Action item:
Your answer should be one number: how many lines of the records hold the string "page".

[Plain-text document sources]

* * * * * * * * *

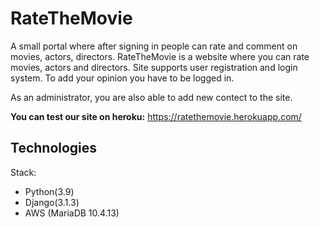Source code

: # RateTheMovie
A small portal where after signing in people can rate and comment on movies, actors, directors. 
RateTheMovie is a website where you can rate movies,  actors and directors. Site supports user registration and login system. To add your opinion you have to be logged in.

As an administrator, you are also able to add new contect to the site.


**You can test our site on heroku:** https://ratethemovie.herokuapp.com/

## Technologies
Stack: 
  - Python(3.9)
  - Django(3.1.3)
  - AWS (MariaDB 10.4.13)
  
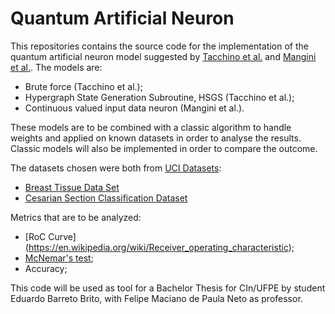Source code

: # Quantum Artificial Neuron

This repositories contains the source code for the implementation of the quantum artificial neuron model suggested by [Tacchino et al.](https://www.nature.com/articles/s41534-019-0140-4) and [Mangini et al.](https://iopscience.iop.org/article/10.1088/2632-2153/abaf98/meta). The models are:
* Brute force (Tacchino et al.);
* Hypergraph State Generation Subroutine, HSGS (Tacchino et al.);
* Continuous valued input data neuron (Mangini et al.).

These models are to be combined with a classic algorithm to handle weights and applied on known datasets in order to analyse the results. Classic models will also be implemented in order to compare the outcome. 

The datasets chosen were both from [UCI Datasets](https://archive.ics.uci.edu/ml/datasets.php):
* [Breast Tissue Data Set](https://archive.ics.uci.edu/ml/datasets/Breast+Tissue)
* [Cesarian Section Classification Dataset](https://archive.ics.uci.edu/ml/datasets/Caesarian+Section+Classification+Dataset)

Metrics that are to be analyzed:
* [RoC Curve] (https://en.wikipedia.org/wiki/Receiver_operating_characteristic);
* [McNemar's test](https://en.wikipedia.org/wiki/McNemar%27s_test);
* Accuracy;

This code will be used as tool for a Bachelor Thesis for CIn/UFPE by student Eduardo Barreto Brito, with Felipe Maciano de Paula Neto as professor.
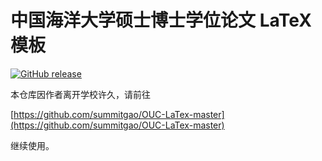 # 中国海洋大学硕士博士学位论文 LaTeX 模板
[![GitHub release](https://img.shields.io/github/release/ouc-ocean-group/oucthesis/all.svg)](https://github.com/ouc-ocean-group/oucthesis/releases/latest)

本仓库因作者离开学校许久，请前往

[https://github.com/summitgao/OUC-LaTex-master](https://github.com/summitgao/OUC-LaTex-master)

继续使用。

* * * * * * * * *

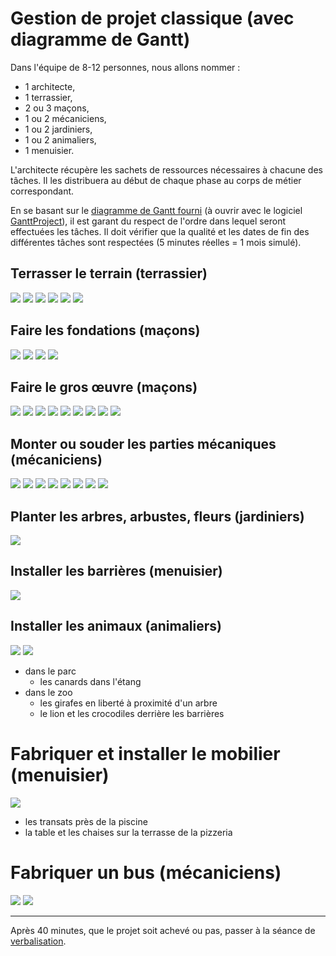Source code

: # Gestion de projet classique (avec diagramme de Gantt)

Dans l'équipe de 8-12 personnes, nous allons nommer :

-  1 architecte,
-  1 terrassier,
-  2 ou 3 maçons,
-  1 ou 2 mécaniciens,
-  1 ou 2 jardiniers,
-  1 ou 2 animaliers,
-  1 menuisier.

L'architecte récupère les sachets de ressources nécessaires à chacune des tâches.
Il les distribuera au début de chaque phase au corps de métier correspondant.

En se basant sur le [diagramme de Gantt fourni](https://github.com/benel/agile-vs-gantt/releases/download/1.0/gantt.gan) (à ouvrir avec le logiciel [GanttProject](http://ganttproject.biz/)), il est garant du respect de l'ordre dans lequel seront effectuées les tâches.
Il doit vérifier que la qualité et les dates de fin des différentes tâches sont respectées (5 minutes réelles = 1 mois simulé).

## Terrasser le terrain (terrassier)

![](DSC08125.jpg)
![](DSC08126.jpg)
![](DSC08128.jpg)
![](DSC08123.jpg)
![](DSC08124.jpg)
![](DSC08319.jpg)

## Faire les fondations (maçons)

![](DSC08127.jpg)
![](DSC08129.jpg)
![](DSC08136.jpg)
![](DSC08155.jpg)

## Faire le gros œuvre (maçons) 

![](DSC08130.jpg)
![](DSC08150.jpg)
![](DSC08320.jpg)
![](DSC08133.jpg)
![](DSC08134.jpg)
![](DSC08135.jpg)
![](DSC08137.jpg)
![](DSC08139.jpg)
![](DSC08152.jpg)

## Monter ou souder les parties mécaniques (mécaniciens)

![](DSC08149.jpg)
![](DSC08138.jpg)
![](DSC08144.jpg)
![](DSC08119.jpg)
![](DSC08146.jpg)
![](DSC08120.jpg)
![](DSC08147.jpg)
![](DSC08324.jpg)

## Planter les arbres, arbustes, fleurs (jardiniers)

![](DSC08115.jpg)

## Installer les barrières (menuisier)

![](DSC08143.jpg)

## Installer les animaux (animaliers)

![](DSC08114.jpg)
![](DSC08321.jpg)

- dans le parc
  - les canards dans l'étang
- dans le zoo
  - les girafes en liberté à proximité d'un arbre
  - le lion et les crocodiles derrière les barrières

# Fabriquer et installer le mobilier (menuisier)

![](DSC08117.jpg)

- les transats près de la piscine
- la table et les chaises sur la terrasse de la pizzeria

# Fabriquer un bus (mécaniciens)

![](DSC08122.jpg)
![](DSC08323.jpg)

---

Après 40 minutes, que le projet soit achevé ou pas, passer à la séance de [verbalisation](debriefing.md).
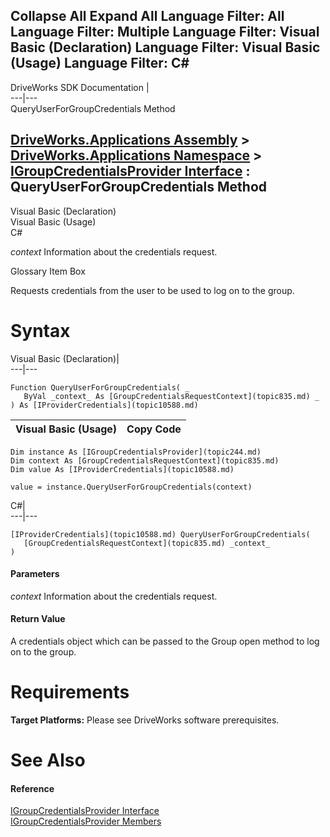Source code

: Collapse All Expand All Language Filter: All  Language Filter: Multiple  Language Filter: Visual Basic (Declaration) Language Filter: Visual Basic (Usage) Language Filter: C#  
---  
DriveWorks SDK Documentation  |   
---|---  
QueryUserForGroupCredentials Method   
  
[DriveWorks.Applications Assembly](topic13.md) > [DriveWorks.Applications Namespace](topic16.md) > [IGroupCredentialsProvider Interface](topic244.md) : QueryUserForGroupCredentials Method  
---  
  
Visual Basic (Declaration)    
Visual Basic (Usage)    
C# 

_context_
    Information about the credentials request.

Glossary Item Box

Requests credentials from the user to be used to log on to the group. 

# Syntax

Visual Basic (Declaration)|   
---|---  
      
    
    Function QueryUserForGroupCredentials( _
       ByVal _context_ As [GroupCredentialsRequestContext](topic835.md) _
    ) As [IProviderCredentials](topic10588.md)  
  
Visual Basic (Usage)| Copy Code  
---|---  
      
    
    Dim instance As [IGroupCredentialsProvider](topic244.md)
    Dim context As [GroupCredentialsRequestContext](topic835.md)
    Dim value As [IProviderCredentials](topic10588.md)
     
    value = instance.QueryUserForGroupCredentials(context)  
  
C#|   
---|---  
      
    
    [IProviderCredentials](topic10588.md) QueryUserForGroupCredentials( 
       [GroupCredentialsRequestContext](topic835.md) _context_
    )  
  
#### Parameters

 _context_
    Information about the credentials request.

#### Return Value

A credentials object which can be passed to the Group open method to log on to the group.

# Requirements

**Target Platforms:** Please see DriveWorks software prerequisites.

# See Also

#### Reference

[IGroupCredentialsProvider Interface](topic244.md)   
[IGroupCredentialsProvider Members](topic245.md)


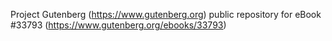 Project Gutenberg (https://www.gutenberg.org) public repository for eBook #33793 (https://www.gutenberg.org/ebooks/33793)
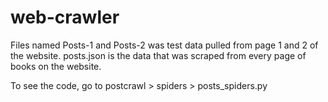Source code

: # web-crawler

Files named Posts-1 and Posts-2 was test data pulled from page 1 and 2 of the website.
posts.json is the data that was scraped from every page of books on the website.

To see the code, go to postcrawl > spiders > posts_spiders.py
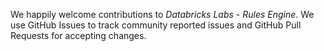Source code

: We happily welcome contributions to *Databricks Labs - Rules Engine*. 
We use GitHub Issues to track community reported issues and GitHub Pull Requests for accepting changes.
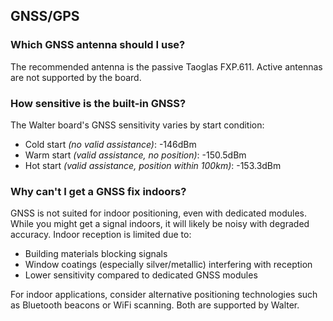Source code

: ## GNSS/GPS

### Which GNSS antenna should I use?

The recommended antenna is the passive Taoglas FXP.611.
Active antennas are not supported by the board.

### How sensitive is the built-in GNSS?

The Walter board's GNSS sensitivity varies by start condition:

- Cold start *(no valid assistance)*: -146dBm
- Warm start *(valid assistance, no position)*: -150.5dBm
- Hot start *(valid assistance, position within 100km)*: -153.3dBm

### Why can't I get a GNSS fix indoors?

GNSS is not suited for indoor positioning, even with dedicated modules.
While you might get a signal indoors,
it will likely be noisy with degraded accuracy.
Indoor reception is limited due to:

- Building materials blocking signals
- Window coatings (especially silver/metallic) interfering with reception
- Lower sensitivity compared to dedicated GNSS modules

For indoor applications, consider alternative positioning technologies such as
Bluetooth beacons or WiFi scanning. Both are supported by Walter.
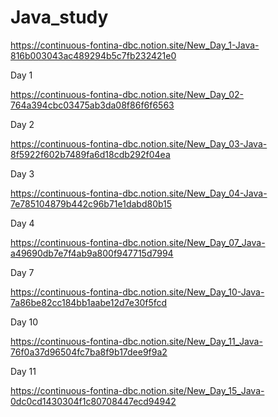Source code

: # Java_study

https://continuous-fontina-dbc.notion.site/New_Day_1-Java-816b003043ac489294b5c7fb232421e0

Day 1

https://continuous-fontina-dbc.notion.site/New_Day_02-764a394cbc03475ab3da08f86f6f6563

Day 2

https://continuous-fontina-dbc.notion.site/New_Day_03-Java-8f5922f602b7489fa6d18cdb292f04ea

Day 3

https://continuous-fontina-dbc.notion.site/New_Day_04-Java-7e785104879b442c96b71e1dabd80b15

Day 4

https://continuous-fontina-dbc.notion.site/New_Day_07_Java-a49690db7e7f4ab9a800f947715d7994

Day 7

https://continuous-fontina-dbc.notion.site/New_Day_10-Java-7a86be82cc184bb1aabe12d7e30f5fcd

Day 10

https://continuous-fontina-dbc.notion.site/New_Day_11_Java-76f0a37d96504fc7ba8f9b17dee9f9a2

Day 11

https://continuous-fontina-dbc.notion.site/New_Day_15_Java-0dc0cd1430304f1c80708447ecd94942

* * * * * * * * *

Result for this task:
2